• PROMPT
Please repeat the records exactly from their first line, finishing at the line containing "We trained the" and including it.

RECORD EXTRACTS below:

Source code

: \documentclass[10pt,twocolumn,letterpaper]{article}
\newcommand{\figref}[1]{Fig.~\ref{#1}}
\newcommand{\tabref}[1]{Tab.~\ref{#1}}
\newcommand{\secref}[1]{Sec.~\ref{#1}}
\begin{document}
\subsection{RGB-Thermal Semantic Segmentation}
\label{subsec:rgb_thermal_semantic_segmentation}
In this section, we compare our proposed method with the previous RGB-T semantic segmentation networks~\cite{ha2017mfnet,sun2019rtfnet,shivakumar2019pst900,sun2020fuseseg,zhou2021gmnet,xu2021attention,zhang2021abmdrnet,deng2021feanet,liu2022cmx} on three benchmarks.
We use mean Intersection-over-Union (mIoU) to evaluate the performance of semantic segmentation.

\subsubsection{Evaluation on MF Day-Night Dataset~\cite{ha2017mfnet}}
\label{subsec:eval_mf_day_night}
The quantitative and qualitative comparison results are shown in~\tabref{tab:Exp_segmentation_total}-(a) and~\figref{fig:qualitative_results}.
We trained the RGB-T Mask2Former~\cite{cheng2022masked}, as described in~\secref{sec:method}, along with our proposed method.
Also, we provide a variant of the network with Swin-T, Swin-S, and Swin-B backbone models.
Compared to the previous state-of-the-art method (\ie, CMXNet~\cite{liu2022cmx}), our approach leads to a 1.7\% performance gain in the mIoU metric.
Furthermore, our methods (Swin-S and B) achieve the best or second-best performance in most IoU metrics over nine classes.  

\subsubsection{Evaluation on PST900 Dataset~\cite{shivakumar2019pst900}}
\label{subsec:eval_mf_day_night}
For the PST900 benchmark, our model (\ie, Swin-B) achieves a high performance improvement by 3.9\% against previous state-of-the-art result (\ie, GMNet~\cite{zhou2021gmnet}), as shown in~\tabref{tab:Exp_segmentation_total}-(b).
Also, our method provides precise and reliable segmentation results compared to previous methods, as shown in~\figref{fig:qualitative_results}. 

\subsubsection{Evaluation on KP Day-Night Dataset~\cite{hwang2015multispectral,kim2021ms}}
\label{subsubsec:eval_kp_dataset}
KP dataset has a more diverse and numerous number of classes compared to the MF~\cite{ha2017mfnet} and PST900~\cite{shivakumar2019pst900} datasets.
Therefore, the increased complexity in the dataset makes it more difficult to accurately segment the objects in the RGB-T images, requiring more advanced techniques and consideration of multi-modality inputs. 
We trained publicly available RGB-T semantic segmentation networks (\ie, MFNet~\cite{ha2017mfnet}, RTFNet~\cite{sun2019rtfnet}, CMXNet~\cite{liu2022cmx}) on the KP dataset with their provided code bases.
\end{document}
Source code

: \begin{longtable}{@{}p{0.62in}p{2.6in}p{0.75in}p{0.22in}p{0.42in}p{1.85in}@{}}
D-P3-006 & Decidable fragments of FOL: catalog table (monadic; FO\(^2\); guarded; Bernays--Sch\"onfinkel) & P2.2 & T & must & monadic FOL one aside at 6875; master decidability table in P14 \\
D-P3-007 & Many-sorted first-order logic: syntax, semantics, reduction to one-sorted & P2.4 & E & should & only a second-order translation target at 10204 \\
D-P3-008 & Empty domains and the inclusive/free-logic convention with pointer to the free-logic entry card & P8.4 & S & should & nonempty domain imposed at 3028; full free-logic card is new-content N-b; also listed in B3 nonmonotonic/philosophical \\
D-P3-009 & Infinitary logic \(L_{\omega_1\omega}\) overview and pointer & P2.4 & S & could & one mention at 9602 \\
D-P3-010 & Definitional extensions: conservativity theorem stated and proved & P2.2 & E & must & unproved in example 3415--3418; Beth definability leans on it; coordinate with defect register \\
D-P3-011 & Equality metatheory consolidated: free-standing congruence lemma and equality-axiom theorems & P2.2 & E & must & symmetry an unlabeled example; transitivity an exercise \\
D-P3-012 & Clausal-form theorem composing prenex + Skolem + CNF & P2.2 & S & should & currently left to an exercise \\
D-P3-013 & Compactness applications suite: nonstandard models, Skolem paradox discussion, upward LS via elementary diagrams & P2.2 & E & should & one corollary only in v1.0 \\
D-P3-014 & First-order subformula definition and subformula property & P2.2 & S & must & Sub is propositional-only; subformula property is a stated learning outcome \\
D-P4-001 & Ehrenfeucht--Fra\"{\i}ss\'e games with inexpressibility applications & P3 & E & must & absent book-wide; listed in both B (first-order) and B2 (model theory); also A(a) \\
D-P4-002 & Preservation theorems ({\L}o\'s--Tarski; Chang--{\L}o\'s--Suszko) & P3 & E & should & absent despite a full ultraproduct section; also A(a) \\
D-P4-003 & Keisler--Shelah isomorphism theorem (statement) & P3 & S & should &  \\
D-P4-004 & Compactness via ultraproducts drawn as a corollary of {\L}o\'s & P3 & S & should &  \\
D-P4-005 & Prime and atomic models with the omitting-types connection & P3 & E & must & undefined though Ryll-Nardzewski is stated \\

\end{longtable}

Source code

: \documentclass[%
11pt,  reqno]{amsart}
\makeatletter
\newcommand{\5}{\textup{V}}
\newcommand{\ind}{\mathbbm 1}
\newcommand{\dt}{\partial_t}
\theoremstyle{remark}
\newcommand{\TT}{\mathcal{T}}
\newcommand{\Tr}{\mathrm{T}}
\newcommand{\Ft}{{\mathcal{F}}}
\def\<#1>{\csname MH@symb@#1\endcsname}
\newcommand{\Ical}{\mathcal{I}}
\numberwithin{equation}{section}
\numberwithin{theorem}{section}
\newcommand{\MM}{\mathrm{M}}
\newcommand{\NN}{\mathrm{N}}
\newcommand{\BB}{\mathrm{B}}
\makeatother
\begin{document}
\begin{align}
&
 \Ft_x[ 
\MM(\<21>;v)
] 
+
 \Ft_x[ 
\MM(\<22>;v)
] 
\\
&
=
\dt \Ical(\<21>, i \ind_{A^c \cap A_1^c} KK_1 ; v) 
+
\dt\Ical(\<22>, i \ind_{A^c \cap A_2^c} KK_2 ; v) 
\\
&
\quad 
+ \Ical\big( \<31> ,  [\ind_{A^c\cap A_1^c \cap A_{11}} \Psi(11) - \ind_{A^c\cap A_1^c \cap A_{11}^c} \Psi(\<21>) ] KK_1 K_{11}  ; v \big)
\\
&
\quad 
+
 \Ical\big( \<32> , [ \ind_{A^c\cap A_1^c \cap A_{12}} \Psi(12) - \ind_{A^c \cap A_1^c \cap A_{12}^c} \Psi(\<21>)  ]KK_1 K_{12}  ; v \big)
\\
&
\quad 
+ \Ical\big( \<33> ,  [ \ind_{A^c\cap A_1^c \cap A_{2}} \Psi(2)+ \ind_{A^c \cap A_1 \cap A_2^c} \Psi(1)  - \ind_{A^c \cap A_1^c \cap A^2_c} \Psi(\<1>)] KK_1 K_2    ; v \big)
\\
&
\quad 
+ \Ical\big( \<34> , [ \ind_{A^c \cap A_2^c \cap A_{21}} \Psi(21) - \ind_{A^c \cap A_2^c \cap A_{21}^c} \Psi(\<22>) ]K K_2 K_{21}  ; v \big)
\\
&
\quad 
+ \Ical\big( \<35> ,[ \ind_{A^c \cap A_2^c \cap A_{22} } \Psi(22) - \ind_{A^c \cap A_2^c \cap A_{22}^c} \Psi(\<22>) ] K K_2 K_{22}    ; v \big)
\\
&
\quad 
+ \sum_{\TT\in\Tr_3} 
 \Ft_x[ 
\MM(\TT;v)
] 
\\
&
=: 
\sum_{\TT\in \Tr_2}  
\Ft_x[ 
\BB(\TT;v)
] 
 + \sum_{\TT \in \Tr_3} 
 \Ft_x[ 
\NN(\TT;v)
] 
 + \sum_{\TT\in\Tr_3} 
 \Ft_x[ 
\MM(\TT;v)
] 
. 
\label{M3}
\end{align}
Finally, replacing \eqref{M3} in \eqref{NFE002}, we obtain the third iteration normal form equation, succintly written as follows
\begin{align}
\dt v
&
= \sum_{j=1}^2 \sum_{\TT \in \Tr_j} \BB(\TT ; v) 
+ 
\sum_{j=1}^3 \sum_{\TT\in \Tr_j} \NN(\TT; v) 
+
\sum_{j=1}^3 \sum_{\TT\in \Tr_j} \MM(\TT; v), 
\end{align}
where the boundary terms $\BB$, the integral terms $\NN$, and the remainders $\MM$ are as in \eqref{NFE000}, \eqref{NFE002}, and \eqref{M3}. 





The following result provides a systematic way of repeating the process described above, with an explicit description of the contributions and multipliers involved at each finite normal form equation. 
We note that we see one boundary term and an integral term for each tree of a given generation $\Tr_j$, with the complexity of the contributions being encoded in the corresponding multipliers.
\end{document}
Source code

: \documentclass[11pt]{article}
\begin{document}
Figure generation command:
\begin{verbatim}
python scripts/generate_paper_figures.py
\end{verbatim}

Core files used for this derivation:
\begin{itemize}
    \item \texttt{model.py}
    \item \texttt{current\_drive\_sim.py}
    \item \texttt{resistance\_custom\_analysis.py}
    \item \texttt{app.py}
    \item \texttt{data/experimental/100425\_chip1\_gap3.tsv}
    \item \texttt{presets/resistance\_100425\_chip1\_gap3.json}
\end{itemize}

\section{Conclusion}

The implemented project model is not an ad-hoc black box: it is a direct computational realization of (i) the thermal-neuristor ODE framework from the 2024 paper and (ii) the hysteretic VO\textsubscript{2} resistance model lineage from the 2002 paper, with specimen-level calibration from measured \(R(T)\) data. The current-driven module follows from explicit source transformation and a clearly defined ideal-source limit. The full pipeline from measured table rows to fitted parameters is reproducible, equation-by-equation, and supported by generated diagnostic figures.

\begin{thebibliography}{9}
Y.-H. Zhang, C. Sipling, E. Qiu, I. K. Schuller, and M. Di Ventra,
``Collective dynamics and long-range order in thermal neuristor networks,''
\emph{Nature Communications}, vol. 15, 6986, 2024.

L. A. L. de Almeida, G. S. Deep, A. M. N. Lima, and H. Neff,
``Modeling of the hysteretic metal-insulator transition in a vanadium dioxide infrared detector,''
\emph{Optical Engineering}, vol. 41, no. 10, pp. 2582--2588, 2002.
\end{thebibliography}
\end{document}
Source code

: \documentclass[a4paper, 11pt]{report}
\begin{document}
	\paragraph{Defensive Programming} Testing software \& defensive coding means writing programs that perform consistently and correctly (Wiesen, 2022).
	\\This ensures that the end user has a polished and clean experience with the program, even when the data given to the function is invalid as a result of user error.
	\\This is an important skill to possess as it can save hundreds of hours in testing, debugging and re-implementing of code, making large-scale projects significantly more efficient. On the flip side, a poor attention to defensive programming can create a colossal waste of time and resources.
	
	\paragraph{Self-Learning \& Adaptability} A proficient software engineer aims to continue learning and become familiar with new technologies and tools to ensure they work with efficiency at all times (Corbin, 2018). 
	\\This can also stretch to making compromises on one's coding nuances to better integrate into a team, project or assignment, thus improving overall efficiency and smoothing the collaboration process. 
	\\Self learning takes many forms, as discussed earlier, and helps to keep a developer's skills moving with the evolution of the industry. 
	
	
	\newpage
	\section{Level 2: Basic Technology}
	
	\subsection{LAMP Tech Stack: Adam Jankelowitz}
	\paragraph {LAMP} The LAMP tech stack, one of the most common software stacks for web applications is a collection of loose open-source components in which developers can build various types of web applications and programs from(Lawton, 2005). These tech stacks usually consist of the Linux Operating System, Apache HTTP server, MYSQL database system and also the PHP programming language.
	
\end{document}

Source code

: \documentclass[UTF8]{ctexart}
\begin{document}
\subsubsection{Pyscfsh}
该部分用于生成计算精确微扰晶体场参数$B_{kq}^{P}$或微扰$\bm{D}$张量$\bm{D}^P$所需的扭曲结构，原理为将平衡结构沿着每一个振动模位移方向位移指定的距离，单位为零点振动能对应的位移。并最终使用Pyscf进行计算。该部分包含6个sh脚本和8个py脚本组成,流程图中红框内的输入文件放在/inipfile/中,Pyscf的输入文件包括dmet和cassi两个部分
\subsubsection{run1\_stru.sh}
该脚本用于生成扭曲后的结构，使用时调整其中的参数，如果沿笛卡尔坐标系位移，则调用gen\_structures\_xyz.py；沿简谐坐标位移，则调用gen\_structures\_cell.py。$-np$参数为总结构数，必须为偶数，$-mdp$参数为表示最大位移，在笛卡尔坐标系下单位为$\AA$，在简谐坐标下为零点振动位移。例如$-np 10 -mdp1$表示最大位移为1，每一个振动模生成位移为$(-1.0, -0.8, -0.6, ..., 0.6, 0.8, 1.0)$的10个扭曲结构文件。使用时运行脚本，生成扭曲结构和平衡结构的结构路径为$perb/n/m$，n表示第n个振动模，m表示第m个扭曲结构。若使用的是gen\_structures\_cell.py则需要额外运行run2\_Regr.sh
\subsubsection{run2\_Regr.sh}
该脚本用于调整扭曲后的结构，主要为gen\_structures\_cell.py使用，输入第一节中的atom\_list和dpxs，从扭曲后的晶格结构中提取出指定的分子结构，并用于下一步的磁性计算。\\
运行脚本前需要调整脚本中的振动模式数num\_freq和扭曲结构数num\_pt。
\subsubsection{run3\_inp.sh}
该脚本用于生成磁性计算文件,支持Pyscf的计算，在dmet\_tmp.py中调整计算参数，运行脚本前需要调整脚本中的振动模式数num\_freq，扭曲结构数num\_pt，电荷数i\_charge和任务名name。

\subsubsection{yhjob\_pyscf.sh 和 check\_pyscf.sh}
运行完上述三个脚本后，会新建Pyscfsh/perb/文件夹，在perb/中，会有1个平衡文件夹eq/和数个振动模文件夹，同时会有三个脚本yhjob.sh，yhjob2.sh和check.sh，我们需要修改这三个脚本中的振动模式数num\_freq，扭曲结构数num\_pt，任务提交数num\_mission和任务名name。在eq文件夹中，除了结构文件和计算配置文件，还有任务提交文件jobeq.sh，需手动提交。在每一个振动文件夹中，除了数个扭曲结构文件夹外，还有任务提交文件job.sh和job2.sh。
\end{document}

End of RECORD EXTRACTS.

• RESULT OF THE EXERCISE
Source code

: \documentclass[10pt,twocolumn,letterpaper]{article}
\newcommand{\figref}[1]{Fig.~\ref{#1}}
\newcommand{\tabref}[1]{Tab.~\ref{#1}}
\newcommand{\secref}[1]{Sec.~\ref{#1}}
\begin{document}
\subsection{RGB-Thermal Semantic Segmentation}
\label{subsec:rgb_thermal_semantic_segmentation}
In this section, we compare our proposed method with the previous RGB-T semantic segmentation networks~\cite{ha2017mfnet,sun2019rtfnet,shivakumar2019pst900,sun2020fuseseg,zhou2021gmnet,xu2021attention,zhang2021abmdrnet,deng2021feanet,liu2022cmx} on three benchmarks.
We use mean Intersection-over-Union (mIoU) to evaluate the performance of semantic segmentation.

\subsubsection{Evaluation on MF Day-Night Dataset~\cite{ha2017mfnet}}
\label{subsec:eval_mf_day_night}
The quantitative and qualitative comparison results are shown in~\tabref{tab:Exp_segmentation_total}-(a) and~\figref{fig:qualitative_results}.
We trained the RGB-T Mask2Former~\cite{cheng2022masked}, as described in~\secref{sec:method}, along with our proposed method.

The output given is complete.